The most practical lesson was the boundary between "what to delegate to AI" and "what to guarantee with code." Ask AI to calculate scores — it gets them wrong. Ask it to count — it miscounts. Tell it not to fabricate — it fabricates anyway. The key is to never rely on prompts alone and always validate at the code level. This lesson will apply to any AI-powered system we build in the future.

What's next for UninstallMe

Authenticated exploration. Currently, Nova Act cannot explore pages behind login walls. We originally planned to accept test credentials for deep exploration of dashboards, settings, and payment flows, but couldn't implement it in time. This is our top priority for the next version.

Diverse input formats.

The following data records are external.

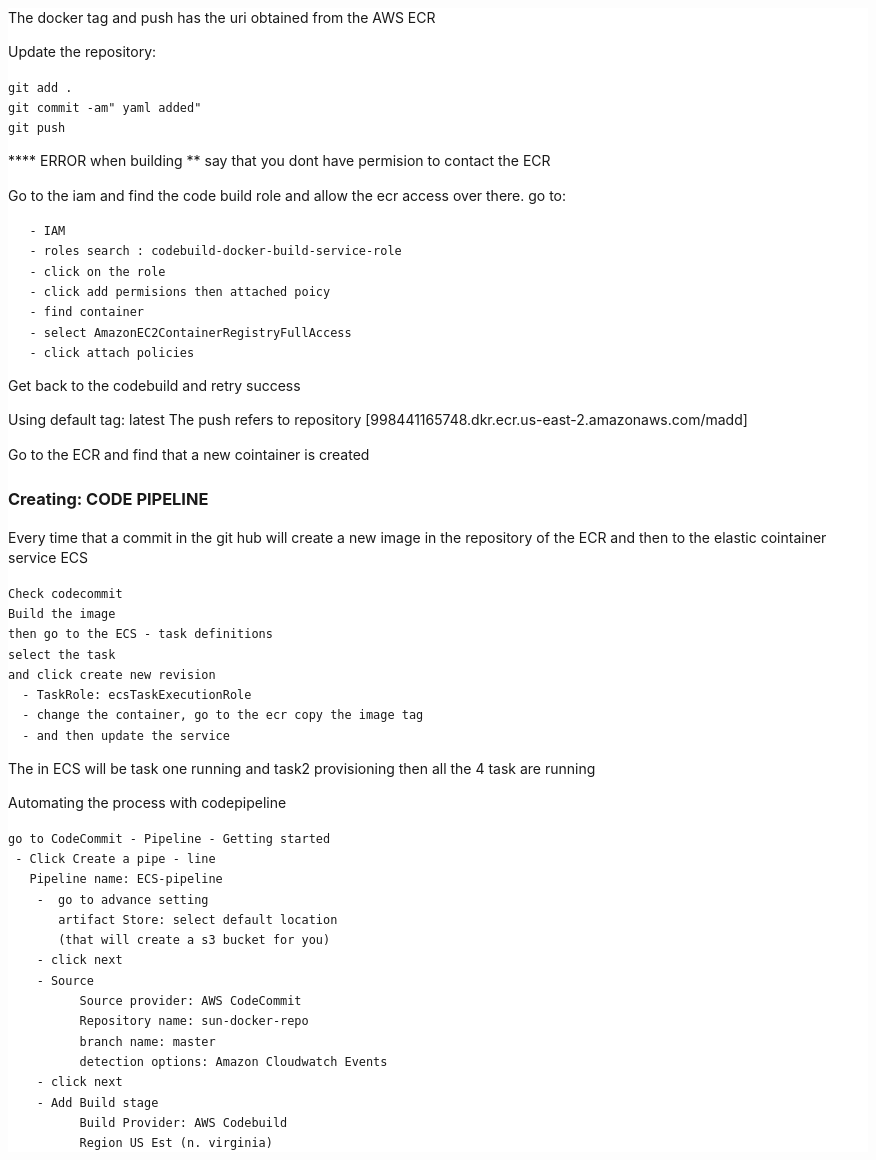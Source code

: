 The docker tag and push has the uri obtained from the AWS ECR

Update the repository:
```
git add .
git commit -am" yaml added"
git push
```
**** ERROR when building ** say that you dont have permision to contact the ECR

Go to the iam
and find the code build role and allow the ecr access over there.
go to:
```
   - IAM
   - roles search : codebuild-docker-build-service-role
   - click on the role
   - click add permisions then attached poicy
   - find container
   - select AmazonEC2ContainerRegistryFullAccess
   - click attach policies
```
Get back to the codebuild and retry
success 

Using default tag: latest
The push refers to repository [998441165748.dkr.ecr.us-east-2.amazonaws.com/madd]

Go to the ECR
and find that a new cointainer is created


### Creating: CODE PIPELINE 

Every time that a commit in the git hub will create a new image in the repository of the ECR
and then to the elastic cointainer service ECS
```
Check codecommit
Build the image
then go to the ECS - task definitions
select the task
and click create new revision
  - TaskRole: ecsTaskExecutionRole 
  - change the container, go to the ecr copy the image tag
  - and then update the service
```

The in ECS will be task one running and task2 provisioning
then all the 4 task are running

Automating the process with codepipeline 

```
go to CodeCommit - Pipeline - Getting started
 - Click Create a pipe - line
   Pipeline name: ECS-pipeline
    -  go to advance setting
       artifact Store: select default location
       (that will create a s3 bucket for you)
    - click next 
    - Source
          Source provider: AWS CodeCommit
          Repository name: sun-docker-repo
          branch name: master
          detection options: Amazon Cloudwatch Events
    - click next
    - Add Build stage
          Build Provider: AWS Codebuild
          Region US Est (n. virginia)
```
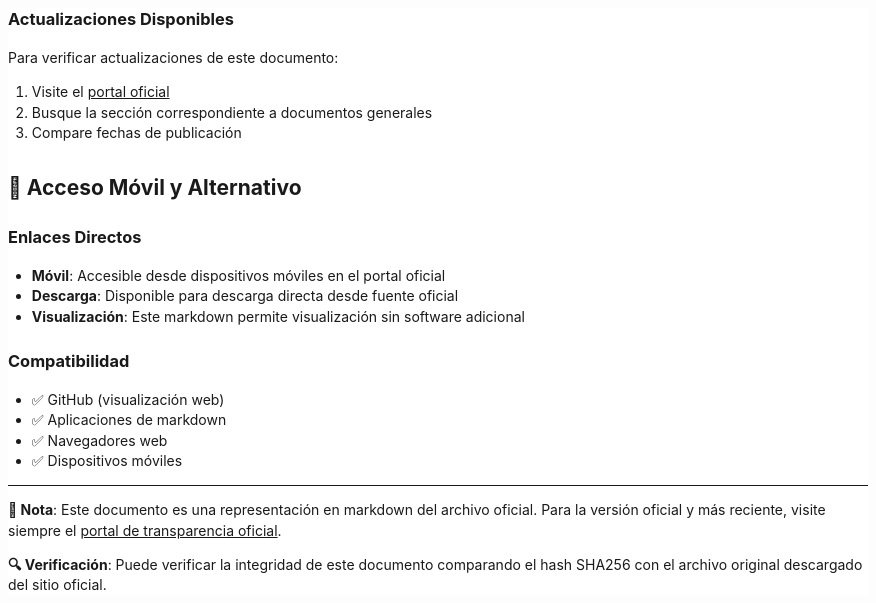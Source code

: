 ### Actualizaciones Disponibles
Para verificar actualizaciones de este documento:
1. Visite el [portal oficial](https://carmendeareco.gob.ar/transparencia/)
2. Busque la sección correspondiente a documentos generales
3. Compare fechas de publicación

## 📱 Acceso Móvil y Alternativo

### Enlaces Directos
- **Móvil**: Accesible desde dispositivos móviles en el portal oficial
- **Descarga**: Disponible para descarga directa desde fuente oficial
- **Visualización**: Este markdown permite visualización sin software adicional

### Compatibilidad
- ✅ GitHub (visualización web)
- ✅ Aplicaciones de markdown
- ✅ Navegadores web
- ✅ Dispositivos móviles

---

**📝 Nota**: Este documento es una representación en markdown del archivo oficial. 
Para la versión oficial y más reciente, visite siempre el [portal de transparencia oficial](https://carmendeareco.gob.ar/transparencia/).

**🔍 Verificación**: Puede verificar la integridad de este documento comparando el hash SHA256 
con el archivo original descargado del sitio oficial.
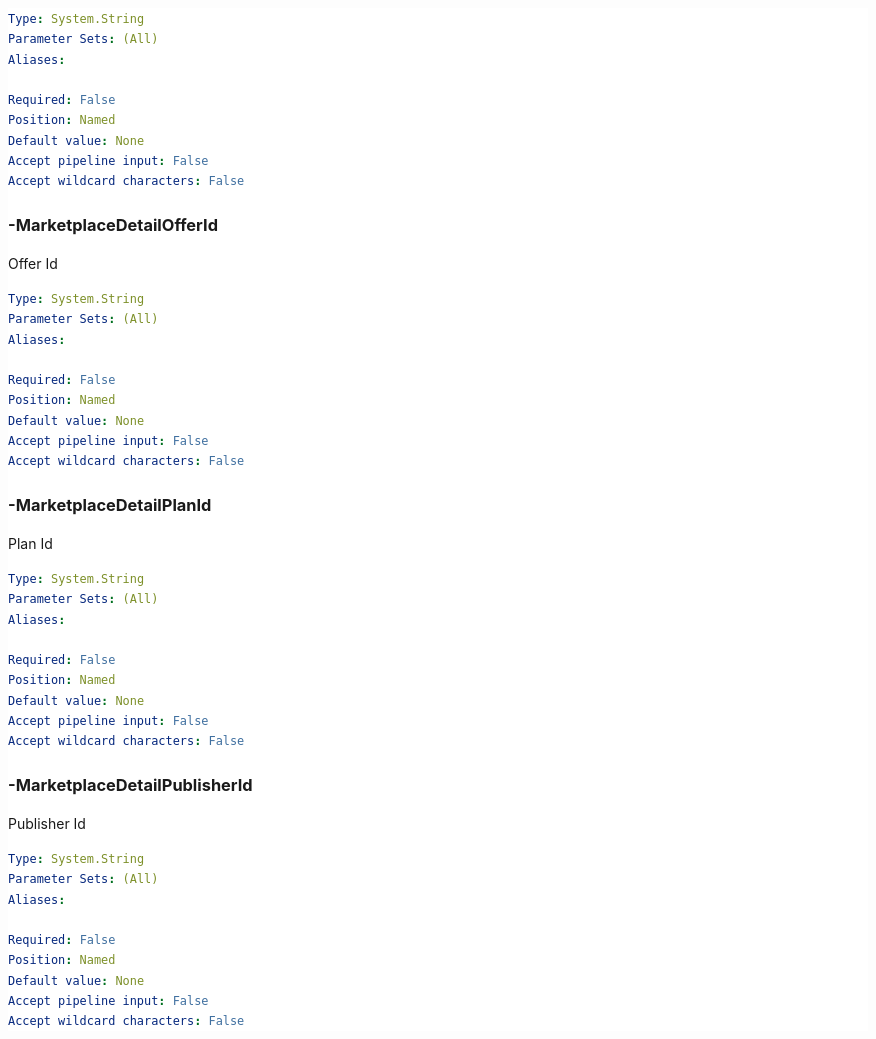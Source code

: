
 ```yaml
Type: System.String
Parameter Sets: (All)
Aliases:

Required: False
Position: Named
Default value: None
Accept pipeline input: False
Accept wildcard characters: False
```

### -MarketplaceDetailOfferId
Offer Id

```yaml
Type: System.String
Parameter Sets: (All)
Aliases:

Required: False
Position: Named
Default value: None
Accept pipeline input: False
Accept wildcard characters: False
```

### -MarketplaceDetailPlanId
Plan Id

```yaml
Type: System.String
Parameter Sets: (All)
Aliases:

Required: False
Position: Named
Default value: None
Accept pipeline input: False
Accept wildcard characters: False
```

### -MarketplaceDetailPublisherId
Publisher Id

```yaml
Type: System.String
Parameter Sets: (All)
Aliases:

Required: False
Position: Named
Default value: None
Accept pipeline input: False
Accept wildcard characters: False
```
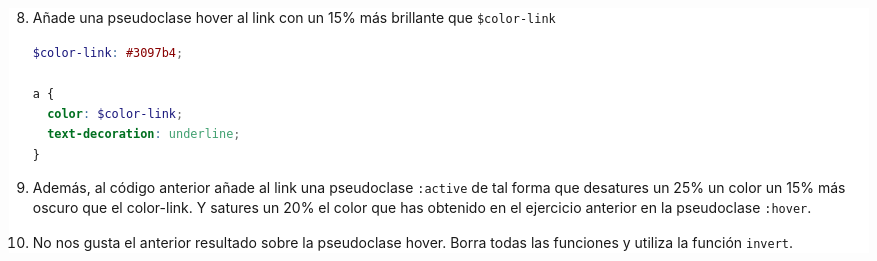 8. Añade una pseudoclase hover al link con un 15% más brillante que `$color-link`

   ```scss
   $color-link: #3097b4;

   a {
     color: $color-link;
     text-decoration: underline;
   }
   ```

9. Además, al código anterior añade al link una pseudoclase `:active` de tal forma que desatures un 25% un color un 15% más oscuro que el color-link. Y satures un 20% el color que has obtenido en el ejercicio anterior en la pseudoclase `:hover`.
10. No nos gusta el anterior resultado sobre la pseudoclase hover. Borra todas las funciones y utiliza la función `invert`.
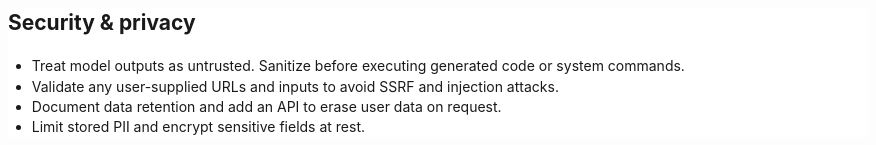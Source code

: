 ## Security & privacy

- Treat model outputs as untrusted. Sanitize before executing generated code or system commands.
- Validate any user-supplied URLs and inputs to avoid SSRF and injection attacks.
- Document data retention and add an API to erase user data on request.
- Limit stored PII and encrypt sensitive fields at rest.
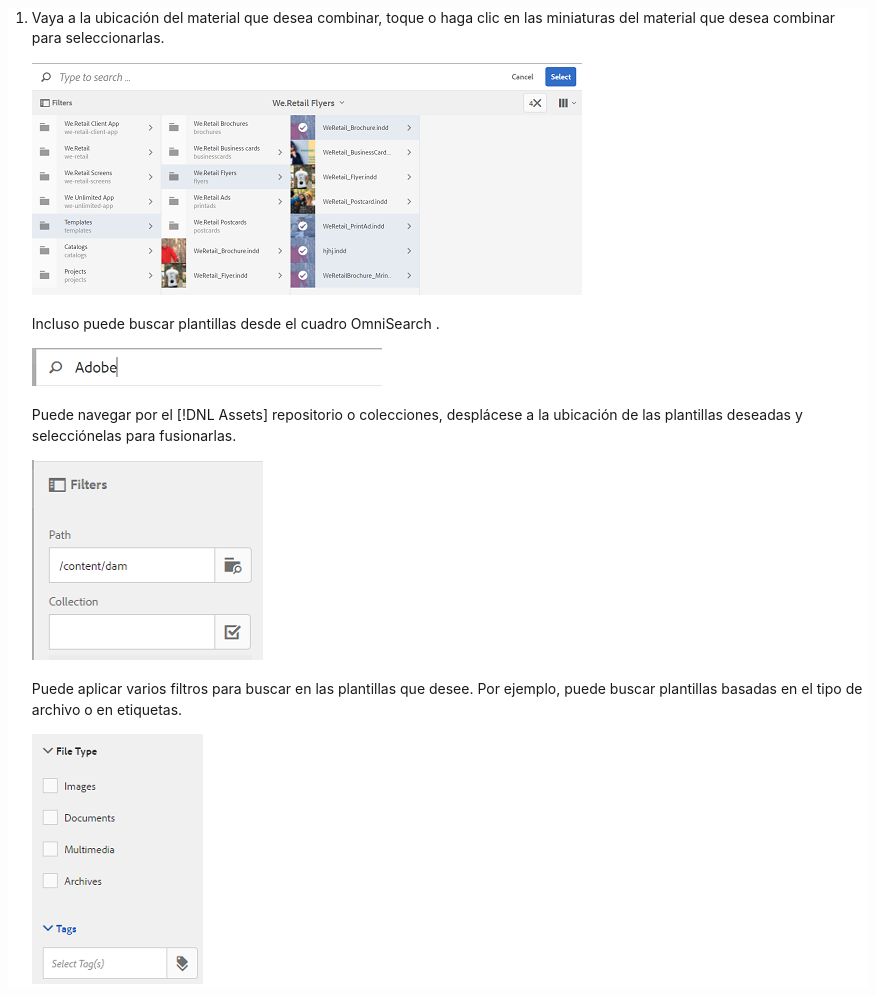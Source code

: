 1. Vaya a la ubicación del material que desea combinar, toque o haga clic en las miniaturas del material que desea combinar para seleccionarlas.

   ![chlimage_1-327](assets/chlimage_1-327.png)

   Incluso puede buscar plantillas desde el cuadro OmniSearch .

   ![chlimage_1-328](assets/chlimage_1-328.png)

   Puede navegar por el [!DNL Assets] repositorio o colecciones, desplácese a la ubicación de las plantillas deseadas y selecciónelas para fusionarlas.

   ![chlimage_1-329](assets/chlimage_1-329.png)

   Puede aplicar varios filtros para buscar en las plantillas que desee. Por ejemplo, puede buscar plantillas basadas en el tipo de archivo o en etiquetas.

   ![chlimage_1-330](assets/chlimage_1-330.png)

Right now, analysis requires an accessible URL. We want to expand to app store links, screenshots, and Figma prototypes so that even pre-development products can be evaluated.

Improving design evaluation reliability. Honestly, we're not fully confident that AI design assessments accurately reflect human aesthetic sensibility. We plan to establish clearer criteria for design evaluation and validate them through comparison with real user ratings.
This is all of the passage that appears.